**What you should do**. Pick out each line with the word "applications" from the material that follows.

== Segment start ==

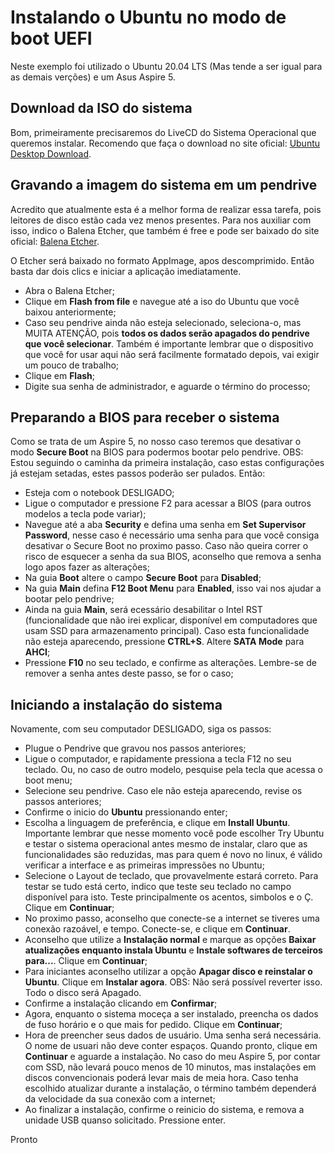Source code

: # Instalando o Ubuntu no modo de boot UEFI
Neste exemplo foi utilizado o Ubuntu 20.04 LTS (Mas tende a ser igual para as demais verções) e um Asus Aspire 5.

## Download da ISO do sistema
Bom, primeiramente precisaremos do LiveCD do Sistema Operacional que queremos instalar. Recomendo que faça o download no site oficial: [Ubuntu Desktop Download](https://ubuntu.com/download/desktop).

## Gravando a imagem do sistema em um pendrive
Acredito que atualmente esta é a melhor forma de realizar essa tarefa, pois leitores de disco estão cada vez menos presentes. Para nos auxiliar com isso, indico o Balena Etcher, que também é free e pode ser baixado do site oficial: [Balena Etcher](https://www.balena.io/etcher/).

O Etcher será baixado no formato AppImage, apos descomprimido. Então basta dar dois clics e iniciar a aplicação imediatamente. 
- Abra o Balena Etcher;
- Clique em **Flash from file** e navegue até a iso do Ubuntu que você baixou anteriormente;
- Caso seu pendrive ainda não esteja selecionado, seleciona-o, mas MUITA ATENÇÃO, pois **todos os dados serão apagados do pendrive que você selecionar**. Também é importante lembrar que o dispositivo que você for usar aqui não será facilmente formatado depois, vai exigir um pouco de trabalho;
- Clique em **Flash**;
- Digite sua senha de administrador, e aguarde o término do processo;

## Preparando a BIOS para receber o sistema
Como se trata de um Aspire 5, no nosso caso teremos que desativar o modo **Secure Boot** na BIOS para podermos bootar pelo pendrive. OBS: Estou seguindo o caminha da primeira instalação, caso estas configurações já estejam setadas, estes passos poderão ser pulados.
Então:
- Esteja com o notebook DESLIGADO;
- Ligue o computador e pressione F2 para acessar a BIOS (para outros modelos a tecla pode variar);
- Navegue até a aba **Security** e defina uma senha em **Set Supervisor Password**, nesse caso é necessário uma senha para que você consiga desativar o Secure Boot no proximo passo. Caso não queira correr o risco de esquecer a senha da sua BIOS, aconselho que remova a senha logo apos fazer as alterações;
- Na guia **Boot** altere o campo **Secure Boot** para **Disabled**;
- Na guia **Main** defina **F12 Boot Menu** para **Enabled**, isso vai nos ajudar a bootar pelo pendrive;
- Ainda na guia **Main**, será ecessário desabilitar o Intel RST (funcionalidade que não irei explicar, disponível em computadores que usam SSD para armazenamento principal). Caso esta funcionalidade não esteja aparecendo, pressione **CTRL+S**. Altere **SATA Mode** para **AHCI**;
- Pressione **F10** no seu teclado, e confirme as alterações. Lembre-se de remover a senha antes deste passo, se for o caso;

## Iniciando a instalação do sistema
Novamente, com seu computador DESLIGADO, siga os passos:
- Plugue o Pendrive que gravou nos passos anteriores;
- Ligue o computador, e rapidamente pressiona a tecla F12 no seu teclado. Ou, no caso de outro modelo, pesquise pela tecla que acessa o boot menu;
- Selecione seu pendrive. Caso ele não esteja aparecendo, revise os passos anteriores;
- Confirme o inicio do **Ubuntu** pressionando enter;
- Escolha a linguagem de preferência, e clique em **Install Ubuntu**. Importante lembrar que nesse momento você pode escolher Try Ubuntu e testar o sistema operacional antes mesmo de instalar, claro que as funcionalidades são reduzidas, mas para quem é novo no linux, é válido verificar a interface e as primeiras impressões no Ubuntu;
- Selecione o Layout de teclado, que provavelmente estará correto. Para testar se tudo está certo, indico que teste seu teclado no campo disponível para isto. Teste principalmente os acentos, simbolos e o Ç. Clique em **Continuar**;
- No proximo passo, aconselho que conecte-se a internet se tiveres uma conexão razoável, e tempo. Conecte-se, e clique em **Continuar**.
- Aconselho que utilize a **Instalação normal** e marque as opções **Baixar atualizações enquanto instala Ubuntu** e **Instale softwares de terceiros para...**. Clique em **Continuar**;
- Para iniciantes aconselho utilizar a opção **Apagar disco e reinstalar o Ubuntu**. Clique em **Instalar agora**. OBS: Não será possível reverter isso. Todo o disco será Apagado.
- Confirme a instalação clicando em **Confirmar**;
- Agora, enquanto o sistema moceça a ser instalado, preencha os dados de fuso horário e o que mais for pedido. Clique em **Continuar**;
- Hora de preencher seus dados de usuário. Uma senha será necessária. O nome de usuari não deve conter espaços. Quando pronto, clique em **Continuar** e aguarde a instalação. No caso do meu Aspire 5, por contar com SSD, não levará pouco menos de 10 minutos, mas instalações em discos convencionais poderá levar mais de meia hora. Caso tenha escolhido atualizar durante a instalação, o término também dependerá da velocidade da sua conexão com a internet;
- Ao finalizar a instalação, confirme o reinicio do sistema, e remova a unidade USB quanso solicitado. Pressione enter.

Pronto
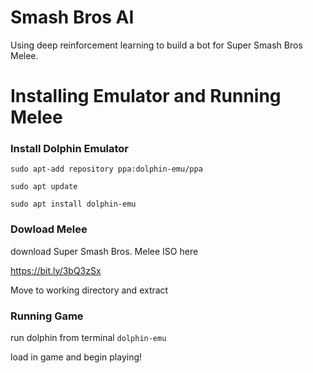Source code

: # Smash Bros AI

Using deep reinforcement learning to build a bot for Super Smash Bros Melee.

# Installing Emulator and Running Melee

### Install Dolphin Emulator

`sudo apt-add repository ppa:dolphin-emu/ppa`

`sudo apt update`

`sudo apt install dolphin-emu`


### Dowload Melee

download Super Smash Bros. Melee ISO here

https://bit.ly/3bQ3zSx

Move to working directory and extract

### Running Game

run dolphin from terminal `dolphin-emu`

load in game and begin playing!
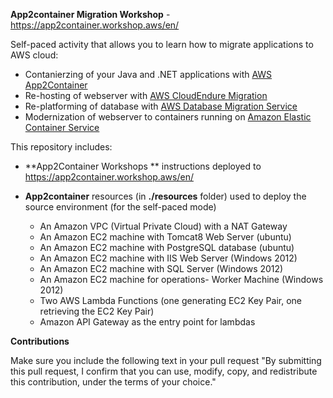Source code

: **App2container Migration Workshop** - https://app2container.workshop.aws/en/

Self-paced activity that allows you to learn how to migrate applications to AWS cloud:  
  - Contanierzing of your Java and .NET applications with [AWS App2Container](https://aws.amazon.com/app2container/)
  - Re-hosting of webserver with [AWS CloudEndure Migration](https://aws.amazon.com/cloudendure-migration/)  
  - Re-platforming of database with [AWS Database Migration Service](https://aws.amazon.com/dms/)  
  - Modernization of webserver to containers running on [Amazon Elastic Container Service](https://aws.amazon.com/ecs/)   
 
This repository includes:
 - **App2Container Workshops ** instructions deployed to https://app2container.workshop.aws/en/
 - **App2container** resources (in **./resources** folder) used to deploy the source environment (for the self-paced mode)   
 
   - An Amazon VPC (Virtual Private Cloud) with a NAT Gateway
   - An Amazon EC2 machine with Tomcat8 Web Server (ubuntu)  
   - An Amazon EC2 machine with PostgreSQL database (ubuntu)
   - An Amazon EC2 machine with IIS Web Server (Windows 2012)
   - An Amazon EC2 machine with SQL Server (Windows 2012)
   - An Amazon EC2 machine for operations- Worker Machine (Windows 2012)
   - Two AWS Lambda Functions (one generating EC2 Key Pair, one retrieving the EC2 Key Pair)   
   - Amazon API Gateway as the entry point for lambdas   

**Contributions**

Make sure you include the following text in your pull request "By submitting this pull request, I confirm that you can use, modify, copy, and redistribute this contribution, under the terms of your choice."
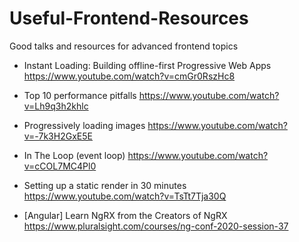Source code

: # Useful-Frontend-Resources
Good talks and resources for advanced frontend topics

* Instant Loading: Building offline-first Progressive Web Apps
https://www.youtube.com/watch?v=cmGr0RszHc8

* Top 10 performance pitfalls
https://www.youtube.com/watch?v=Lh9q3h2khlc

* Progressively loading images
https://www.youtube.com/watch?v=-7k3H2GxE5E

* In The Loop (event loop)
https://www.youtube.com/watch?v=cCOL7MC4Pl0

* Setting up a static render in 30 minutes
https://www.youtube.com/watch?v=TsTt7Tja30Q

* [Angular] Learn NgRX from the Creators of NgRX
https://www.pluralsight.com/courses/ng-conf-2020-session-37
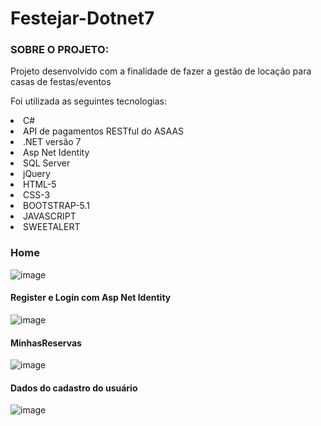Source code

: ﻿# Festejar-Dotnet7

 ### SOBRE O PROJETO:
<p>Projeto desenvolvido com a finalidade de fazer a gestão de locação para casas de festas/eventos</p>
<p>Foi utilizada as seguintes tecnologias:</p>
<li>C#</li>
<li>API de pagamentos RESTful do ASAAS</li>
<li>.NET versão 7</li>
<li>Asp Net Identity</li>
<li>SQL Server</li>
<li>jQuery</li>
<li>HTML-5</li>
<li>CSS-3</li>
<li>BOOTSTRAP-5.1</li>
<li>JAVASCRIPT</li>
<li>SWEETALERT</li>


### Home

![image](https://github.com/marcelo-peruzzo/Festejar-Dotnet7/assets/39166422/b964b4f1-9679-4144-add7-ac2c8d475870)


#### Register e Login com Asp Net Identity

![image](https://github.com/marcelo-peruzzo/Festejar-Dotnet7/assets/39166422/89e2908d-0d4f-476c-a60a-2ab023781773)


#### MinhasReservas

![image](https://github.com/marcelo-peruzzo/Festejar-Dotnet7/assets/39166422/b06c1af1-0a6d-4db0-a793-6d3e9fe1122f)



#### Dados do cadastro do usuário
![image](https://github.com/marcelo-peruzzo/Festejar-Dotnet7/assets/39166422/64105b24-7ab6-4051-8612-4ef27f8fd984)


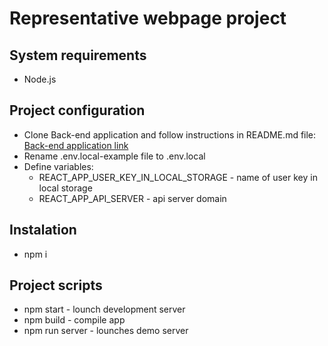# Representative webpage project

## System requirements
  * Node.js

## Project configuration
  * Clone Back-end application and follow instructions in README.md file: [Back-end application link](https://github.com/MildaPau/Gallery-website)
  * Rename .env.local-example file to .env.local
  * Define variables:
    * REACT_APP_USER_KEY_IN_LOCAL_STORAGE - name of user key in local storage
    * REACT_APP_API_SERVER - api server domain

## Instalation
  * npm i

## Project scripts
  * npm start - lounch development server
  * npm build - compile app
  * npm run server - lounches demo server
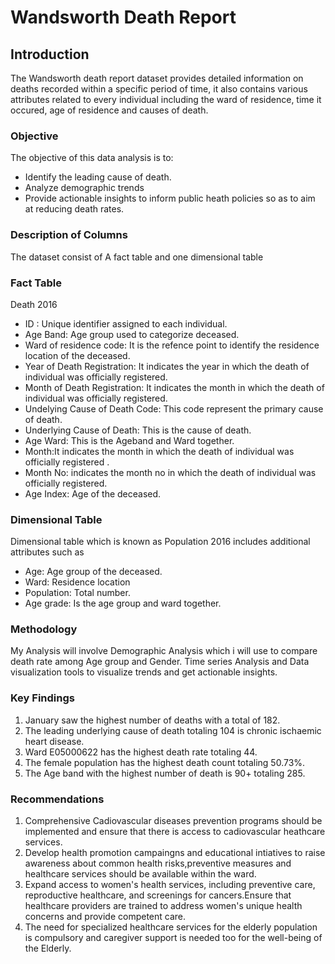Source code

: # Wandsworth Death Report

## Introduction

The Wandsworth death report dataset provides detailed information on deaths recorded within a specific period of time, it also contains various attributes related to every individual including the ward of residence, time it occured, age of residence and causes of death.
### Objective

The objective of this data analysis is to:
- Identify the leading cause of death.
- Analyze demographic trends
- Provide actionable insights to inform public heath policies so as to aim at reducing death rates.



### Description of Columns

The dataset consist of A fact table and one dimensional table
### Fact Table
Death 2016

- ID : Unique identifier assigned to each individual.
- Age Band: Age group used to categorize deceased.
- Ward of residence code:  It is the refence point to identify the residence location of the deceased.
- Year of Death Registration: It indicates the year in which the death of individual was officially registered.
- Month of Death Registration: It indicates the month in which the death of individual was officially registered.
- Undelying Cause of Death Code: This code represent the primary cause of death.
- Underlying Cause of Death:  This is the cause of death.
- Age Ward: This is the Ageband and Ward together.
- Month:It indicates the month in which the death of individual was officially registered .
- Month No: indicates the month no in which the death of individual was officially registered.
- Age Index: Age of the deceased.

### Dimensional Table

Dimensional table which is known as Population 2016 includes additional attributes such as

- Age: Age group of the deceased.
- Ward: Residence location
- Population: Total number.
- Age grade: Is the age group and ward together.



### Methodology

My Analysis will involve Demographic Analysis which i will use to compare death rate among Age group and Gender.
Time series Analysis and Data visualization tools to visualize trends and get actionable insights.


### Key Findings


1. January saw the highest number of deaths with a total of 182.
2. The leading underlying cause of death totaling 104 is chronic ischaemic heart disease.
3. Ward E05000622 has the highest death rate totaling 44.
4. The female population has the highest death count totaling 50.73%.
5. The Age band with the highest number of death is 90+ totaling 285.


### Recommendations
1. Comprehensive Cadiovascular diseases prevention programs should be implemented and ensure that there is access to cadiovascular heathcare services.
2. Develop health promotion campaingns and educational intiatives to raise awareness about common health risks,preventive measures and healthcare services should be available within the ward.
3. Expand access to women's health services, including preventive care, reproductive healthcare, and screenings for cancers.Ensure that healthcare providers are trained to address women's unique health concerns and provide competent care.
4. The need for specialized healthcare services for the elderly population is compulsory and caregiver support is needed too for the well-being of the Elderly.

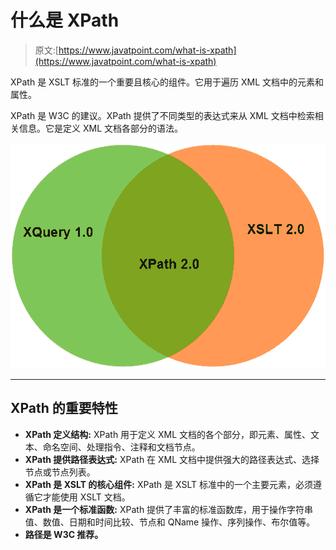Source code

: # 什么是 XPath

> 原文:[https://www.javatpoint.com/what-is-xpath](https://www.javatpoint.com/what-is-xpath)

XPath 是 XSLT 标准的一个重要且核心的组件。它用于遍历 XML 文档中的元素和属性。

XPath 是 W3C 的建议。XPath 提供了不同类型的表达式来从 XML 文档中检索相关信息。它是定义 XML 文档各部分的语法。

![XPATH What is xpath 1](img/f087c81a5a904a9a42f29413cdddd6a2.png)

* * *

## XPath 的重要特性

*   **XPath 定义结构:** XPath 用于定义 XML 文档的各个部分，即元素、属性、文本、命名空间、处理指令、注释和文档节点。
*   **XPath 提供路径表达式:** XPath 在 XML 文档中提供强大的路径表达式、选择节点或节点列表。
*   **XPath 是 XSLT 的核心组件:** XPath 是 XSLT 标准中的一个主要元素，必须遵循它才能使用 XSLT 文档。
*   **XPath 是一个标准函数:** XPath 提供了丰富的标准函数库，用于操作字符串值、数值、日期和时间比较、节点和 QName 操作、序列操作、布尔值等。
*   **路径是 W3C 推荐。**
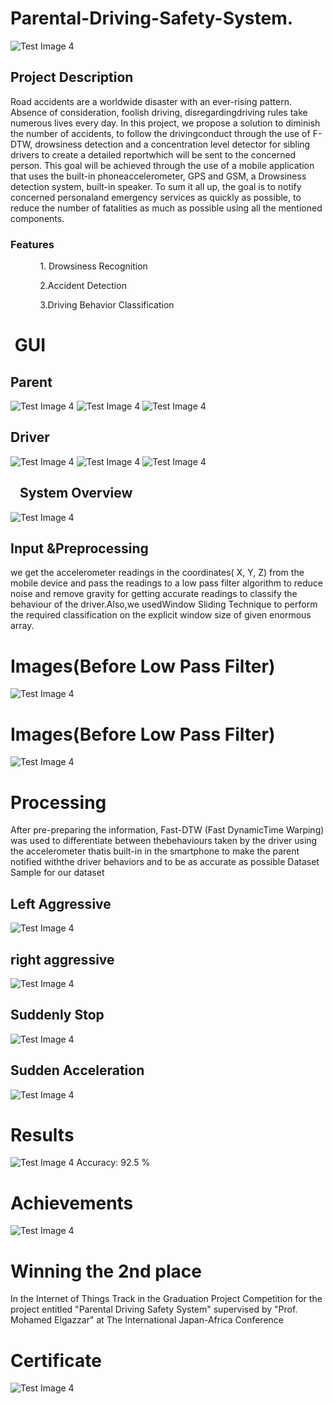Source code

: 
# Parental-Driving-Safety-System.
   ![Test Image 4](https://github.com/danielkalalian33/-Parental-Driving-Safety-System/blob/master/image/last%20logo.png)
## Project Description
Road accidents are a worldwide disaster with an ever-rising pattern.  Absence of consideration, foolish driving, disregardingdriving rules take numerous lives every day. In this project, we propose a solution to diminish the number of accidents, to follow the drivingconduct through the use of F- DTW, drowsiness detection and a concentration level detector for sibling drivers to create a detailed reportwhich will be sent to the concerned person. This goal will be achieved through the use of a mobile application that uses the built-in phoneaccelerometer, GPS and GSM, a Drowsiness detection system, built-in speaker.  To sum it all up, the goal is to notify concerned personaland emergency services as quickly as possible, to reduce the number of fatalities as much as possible using all the mentioned components.


### Features

            1. Drowsiness Recognition

            2.Accident Detection

            3.Driving Behavior Classification
#  GUI
## Parent
![Test Image 4](https://github.com/danielkalalian33/-Parental-Driving-Safety-System/blob/master/image/Gui/1st%20Parent.png)
![Test Image 4](https://github.com/danielkalalian33/-Parental-Driving-Safety-System/blob/master/image/Gui/2nd%20Parent.png)
![Test Image 4](https://github.com/danielkalalian33/-Parental-Driving-Safety-System/blob/master/image/Gui/3rd%20Parent.png)
## Driver
![Test Image 4](https://github.com/danielkalalian33/-Parental-Driving-Safety-System/blob/master/image/Gui/1st.png)
![Test Image 4](https://github.com/danielkalalian33/-Parental-Driving-Safety-System/blob/master/image/Gui/2nd.png)
![Test Image 4](https://github.com/danielkalalian33/-Parental-Driving-Safety-System/blob/master/image/Gui/3rd.png)



##    System Overview
![Test Image 4](https://github.com/danielkalalian33/-Parental-Driving-Safety-System/blob/master/image/System%20Overview/Overview.jpeg)
## Input &Preprocessing

we get the accelerometer readings in the coordinates( X, Y, Z) from the mobile device and pass the readings to a low pass filter algorithm to reduce noise and remove
gravity for getting accurate readings to classify the behaviour
of the driver.Also,we usedWindow Sliding Technique to perform
the required classification on the explicit window size
of given enormous array.
# Images(Before Low Pass Filter)
![Test Image 4](https://github.com/danielkalalian33/-Parental-Driving-Safety-System/blob/master/image/Preprocessing/Before%20Low%20Pass%20Filter.png)
# Images(Before Low Pass Filter)
![Test Image 4](https://github.com/danielkalalian33/-Parental-Driving-Safety-System/blob/master/image/Preprocessing/No%20Low%20Pass%20Filter.png)           

# Processing
After pre-preparing the information, Fast-DTW (Fast DynamicTime Warping) was used to differentiate between thebehaviours taken by the driver using the accelerometer thatis built-in in the smartphone to make the parent notified withthe driver behaviors and to be as accurate as possible Dataset Sample for our dataset 
## Left Aggressive
![Test Image 4](https://github.com/danielkalalian33/-Parental-Driving-Safety-System/blob/master/image/Dataset/Left%20Aggressive.png)
## right aggressive         
![Test Image 4](https://github.com/danielkalalian33/-Parental-Driving-Safety-System/blob/master/image/Dataset/right%20aggressive.png)
## Suddenly Stop
![Test Image 4](https://github.com/danielkalalian33/-Parental-Driving-Safety-System/blob/master/image/Dataset/Suddenly%20Stop.png)
## Sudden Acceleration
![Test Image 4](https://github.com/danielkalalian33/-Parental-Driving-Safety-System/blob/master/image/Dataset/Sudden%20Acceleration.png)
# Results
![Test Image 4](https://github.com/danielkalalian33/-Parental-Driving-Safety-System/blob/master/image/Results/Matrix.png)
Accuracy: 92.5 % 
# Achievements
![Test Image 4](https://github.com/danielkalalian33/-Parental-Driving-Safety-System/blob/master/image/Achievements/Our%20Images.jpg)
# Winning the 2nd place
In the Internet of Things Track in the Graduation Project Competition for the project entitled "Parental Driving Safety System" supervised by "Prof. Mohamed Elgazzar" at The International Japan-Africa Conference
# Certificate
![Test Image 4](https://github.com/danielkalalian33/-Parental-Driving-Safety-System/blob/master/image/Achievements/Certificate.png)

== Segment end ==

**Task answer**.
Self-paced activity that allows you to learn how to migrate applications to AWS cloud:  
  - Contanierzing of your Java and .NET applications with [AWS App2Container](https://aws.amazon.com/app2container/)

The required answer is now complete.